Beyond single-model XAI: aggregating multi-model explanations for enhanced trustworthiness
Vascotto, Rodriguez, Bonaita et al.
The use of Artificial Intelligence (AI) models in real-world and high-risk applications has intensified the discussion about their trustworthiness and ethical usage, from both a technical and a legislative perspective. The field of eXplainable Artificial Intelligence (XAI) addresses this challenge by proposing explanations that bring to light the decision-making processes of complex black-box models. Despite being an essential property, the robustness of explanations is often an overlooked aspect during development: only robust explanation methods can increase the trust in the system as a whole. This paper investigates the role of robustness through the usage of a feature importance aggregation derived from multiple models ($k$-nearest neighbours, random forest and neural networks). Preliminary results showcase the potential in increasing the trustworthiness of the application, while leveraging multiple model's predictive power.
academic
Beyond single-model XAI: aggregating multi-model explanations for enhanced trustworthiness
With the widespread deployment of artificial intelligence models in real-world high-risk applications, their trustworthiness and ethical use have attracted increasing attention from both technical and legislative perspectives. The field of Explainable Artificial Intelligence (XAI) addresses this challenge by providing explanations that reveal the decision-making processes of complex black-box models. Although robustness is an important attribute, it is often overlooked during development: only robust explanation methods can increase trust in the entire system. This paper investigates the role of robustness by utilizing feature importance aggregated from multiple models (k-nearest neighbors, random forests, and neural networks). Preliminary results demonstrate the potential to enhance application trustworthiness while leveraging the predictive capabilities of multiple models.
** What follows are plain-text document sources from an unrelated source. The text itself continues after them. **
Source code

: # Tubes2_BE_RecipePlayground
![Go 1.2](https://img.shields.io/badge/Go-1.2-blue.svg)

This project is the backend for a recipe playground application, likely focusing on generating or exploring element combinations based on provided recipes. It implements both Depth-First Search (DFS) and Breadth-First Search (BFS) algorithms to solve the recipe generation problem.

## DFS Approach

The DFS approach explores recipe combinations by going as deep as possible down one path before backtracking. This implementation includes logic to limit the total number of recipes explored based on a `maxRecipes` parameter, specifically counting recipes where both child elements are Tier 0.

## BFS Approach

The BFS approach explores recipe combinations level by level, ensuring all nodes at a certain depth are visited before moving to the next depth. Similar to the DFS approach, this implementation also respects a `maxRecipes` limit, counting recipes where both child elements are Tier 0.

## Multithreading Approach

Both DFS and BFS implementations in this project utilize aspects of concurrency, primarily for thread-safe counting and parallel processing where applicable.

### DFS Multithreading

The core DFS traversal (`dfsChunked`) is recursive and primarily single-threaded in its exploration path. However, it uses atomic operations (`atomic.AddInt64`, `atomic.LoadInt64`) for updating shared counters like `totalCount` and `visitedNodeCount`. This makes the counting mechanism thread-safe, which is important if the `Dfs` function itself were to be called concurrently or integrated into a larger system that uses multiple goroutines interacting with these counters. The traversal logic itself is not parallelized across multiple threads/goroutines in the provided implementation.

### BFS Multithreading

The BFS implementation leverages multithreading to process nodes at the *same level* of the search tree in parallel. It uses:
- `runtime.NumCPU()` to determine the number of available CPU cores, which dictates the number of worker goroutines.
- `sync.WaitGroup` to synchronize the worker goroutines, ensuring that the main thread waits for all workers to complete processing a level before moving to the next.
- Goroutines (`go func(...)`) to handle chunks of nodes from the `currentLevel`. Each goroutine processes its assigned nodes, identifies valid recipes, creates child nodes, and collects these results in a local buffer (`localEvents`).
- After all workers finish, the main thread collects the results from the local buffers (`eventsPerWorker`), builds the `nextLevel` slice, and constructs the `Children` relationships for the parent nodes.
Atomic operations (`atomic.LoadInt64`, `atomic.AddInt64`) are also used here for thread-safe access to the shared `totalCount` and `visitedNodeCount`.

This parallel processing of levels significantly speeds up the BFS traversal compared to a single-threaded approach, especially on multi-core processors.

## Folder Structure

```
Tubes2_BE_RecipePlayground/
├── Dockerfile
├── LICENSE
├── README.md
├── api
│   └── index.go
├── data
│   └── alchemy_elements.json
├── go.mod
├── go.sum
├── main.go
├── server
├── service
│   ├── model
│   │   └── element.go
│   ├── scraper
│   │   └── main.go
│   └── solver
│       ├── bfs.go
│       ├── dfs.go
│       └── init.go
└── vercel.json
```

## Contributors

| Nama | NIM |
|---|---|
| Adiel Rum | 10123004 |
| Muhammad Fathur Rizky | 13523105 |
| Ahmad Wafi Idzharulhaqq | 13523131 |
The core problems this research addresses are two key deficiencies in existing XAI methods:
Insufficient explanation robustness: Popular explanation methods such as LIME and SHAP have been shown to lack robustness in multiple studies, yet remain widely applied in high-risk scenarios
Explanation disagreement problem: Contradictory explanations are produced when multiple explanation methods are applied to the same instance; without ground truth for explanations, it is impossible to select the optimal method
With legislation such as GDPR and the AI Act requiring model transparency, the credibility of explanations becomes critical. Trust in the model itself can only be established through trust in the explanations, which is particularly important in high-risk applications.
Building on previous work on ensemble explanations for neural networks, this paper proposes extending the approach to multiple model categories, aiming to improve overall system trustworthiness by aggregating explanations from different decision-making processes.
This paper focuses on binary classification tasks on tabular data, with the objective of generating credible feature importance explanations for each predicted instance. The input is a tabular data instance, and the output is a normalized feature attribution vector.
Where L=3 is the number of models. When model predictions are inconsistent, the explanations of disagreeing models are negated to ensure explanations point to the same class.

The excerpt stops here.